I'll try to simplify it.

The video game = movie, painting, song, etc.
The gamer = the viewer, listener, etc.
The product of gaming = something these other arts can't really provide a comparison for
 
Vinci said:
From my perspective - and yes, I'm likely going to get ripped to hell and back for this

Serious question: if you know that what you're saying is unsupportable and essentially foolish... why still say it?

Art, within this perspective, is not created for the sake of or with any inherent desire of selling what one creates.

Do you actually know anyone who makes a living as an artist? If so, do you go around telling them that no, they actually just make a living as a designer because they're creating works for sale?

Yes, charlequin, some might use this distinction to dismiss one or the other; but that's not me.
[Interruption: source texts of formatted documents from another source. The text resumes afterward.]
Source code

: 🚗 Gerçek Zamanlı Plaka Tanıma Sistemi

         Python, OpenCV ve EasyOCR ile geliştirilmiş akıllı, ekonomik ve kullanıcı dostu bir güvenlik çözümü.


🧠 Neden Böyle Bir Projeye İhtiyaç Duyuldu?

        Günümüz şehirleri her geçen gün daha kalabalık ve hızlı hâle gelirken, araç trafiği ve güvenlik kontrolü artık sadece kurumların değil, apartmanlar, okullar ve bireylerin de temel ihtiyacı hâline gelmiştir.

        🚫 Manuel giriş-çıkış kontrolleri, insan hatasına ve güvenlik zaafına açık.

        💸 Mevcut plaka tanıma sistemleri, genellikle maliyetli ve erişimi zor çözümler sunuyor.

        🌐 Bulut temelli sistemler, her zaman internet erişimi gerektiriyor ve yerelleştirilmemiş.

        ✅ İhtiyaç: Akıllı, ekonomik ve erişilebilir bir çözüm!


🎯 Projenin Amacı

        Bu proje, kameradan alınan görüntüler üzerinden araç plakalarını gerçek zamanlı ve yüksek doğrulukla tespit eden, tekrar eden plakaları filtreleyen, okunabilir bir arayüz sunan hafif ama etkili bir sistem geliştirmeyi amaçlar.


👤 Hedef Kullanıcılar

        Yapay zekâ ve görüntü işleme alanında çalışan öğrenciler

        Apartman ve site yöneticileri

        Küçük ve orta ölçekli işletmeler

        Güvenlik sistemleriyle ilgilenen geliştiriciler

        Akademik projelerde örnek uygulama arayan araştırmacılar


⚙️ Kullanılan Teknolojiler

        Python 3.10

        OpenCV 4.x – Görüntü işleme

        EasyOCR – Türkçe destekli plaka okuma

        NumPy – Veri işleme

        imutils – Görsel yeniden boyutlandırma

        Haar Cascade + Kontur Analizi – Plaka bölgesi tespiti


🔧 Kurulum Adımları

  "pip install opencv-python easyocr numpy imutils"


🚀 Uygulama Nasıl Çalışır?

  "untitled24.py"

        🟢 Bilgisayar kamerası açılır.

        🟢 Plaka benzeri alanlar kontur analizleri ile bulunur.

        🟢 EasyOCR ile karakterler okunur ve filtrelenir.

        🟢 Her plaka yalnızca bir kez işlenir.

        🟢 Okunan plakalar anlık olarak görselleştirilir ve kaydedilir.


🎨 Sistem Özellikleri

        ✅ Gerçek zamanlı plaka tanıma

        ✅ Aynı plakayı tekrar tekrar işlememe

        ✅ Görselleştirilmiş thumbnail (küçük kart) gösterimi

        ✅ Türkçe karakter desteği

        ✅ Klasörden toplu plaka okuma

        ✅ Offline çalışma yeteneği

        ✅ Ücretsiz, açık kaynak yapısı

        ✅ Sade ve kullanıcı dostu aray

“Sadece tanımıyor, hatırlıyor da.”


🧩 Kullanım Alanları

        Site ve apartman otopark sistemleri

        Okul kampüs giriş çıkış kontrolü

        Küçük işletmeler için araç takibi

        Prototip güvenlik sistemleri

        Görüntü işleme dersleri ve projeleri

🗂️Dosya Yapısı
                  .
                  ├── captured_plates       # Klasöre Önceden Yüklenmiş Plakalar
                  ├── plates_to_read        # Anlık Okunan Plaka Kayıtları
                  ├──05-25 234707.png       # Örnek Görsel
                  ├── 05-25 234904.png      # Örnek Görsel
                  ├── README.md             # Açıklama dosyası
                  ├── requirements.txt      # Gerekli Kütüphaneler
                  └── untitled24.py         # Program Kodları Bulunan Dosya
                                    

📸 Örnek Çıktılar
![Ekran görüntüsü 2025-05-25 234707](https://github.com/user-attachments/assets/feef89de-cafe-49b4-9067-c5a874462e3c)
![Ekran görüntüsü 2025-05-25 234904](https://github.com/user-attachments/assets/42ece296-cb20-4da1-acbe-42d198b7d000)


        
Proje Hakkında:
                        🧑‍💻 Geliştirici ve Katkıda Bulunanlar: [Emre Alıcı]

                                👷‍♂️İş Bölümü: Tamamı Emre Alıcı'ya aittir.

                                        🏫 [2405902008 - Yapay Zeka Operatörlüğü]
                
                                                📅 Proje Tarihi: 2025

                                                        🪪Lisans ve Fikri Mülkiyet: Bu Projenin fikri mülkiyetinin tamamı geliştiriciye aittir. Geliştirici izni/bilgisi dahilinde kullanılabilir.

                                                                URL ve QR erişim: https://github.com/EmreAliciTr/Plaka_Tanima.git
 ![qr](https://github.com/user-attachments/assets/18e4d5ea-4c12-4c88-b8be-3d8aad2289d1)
I don't see anything wrong in design or art. They're just different under this viewpoint, and neither is more valuable than the other.

Again, see my "hardcore/casual" analogy. Someone might like "both" "types" of games, but the very act of legitimizing the distinction as something real (rather than as an explanation of a complex dynamic so ultra-simplified as to be completely useless) is innately destructive to any real attempt to discuss or analyze.

Some viewpoints are simply not particularly valuable. The viewpoint that art can be meaningfully identified as separate from "not art" by the intent of its author, the monetary incentive for its creation, or the form and genre it takes is one such viewpoint -- something that's been utterly demolished through repeated demonstrations over the last 100 years and which has almost no value in discussing art as it actually exists and is practiced in the modern world.

Monocle said:
What can video games do better than anything else?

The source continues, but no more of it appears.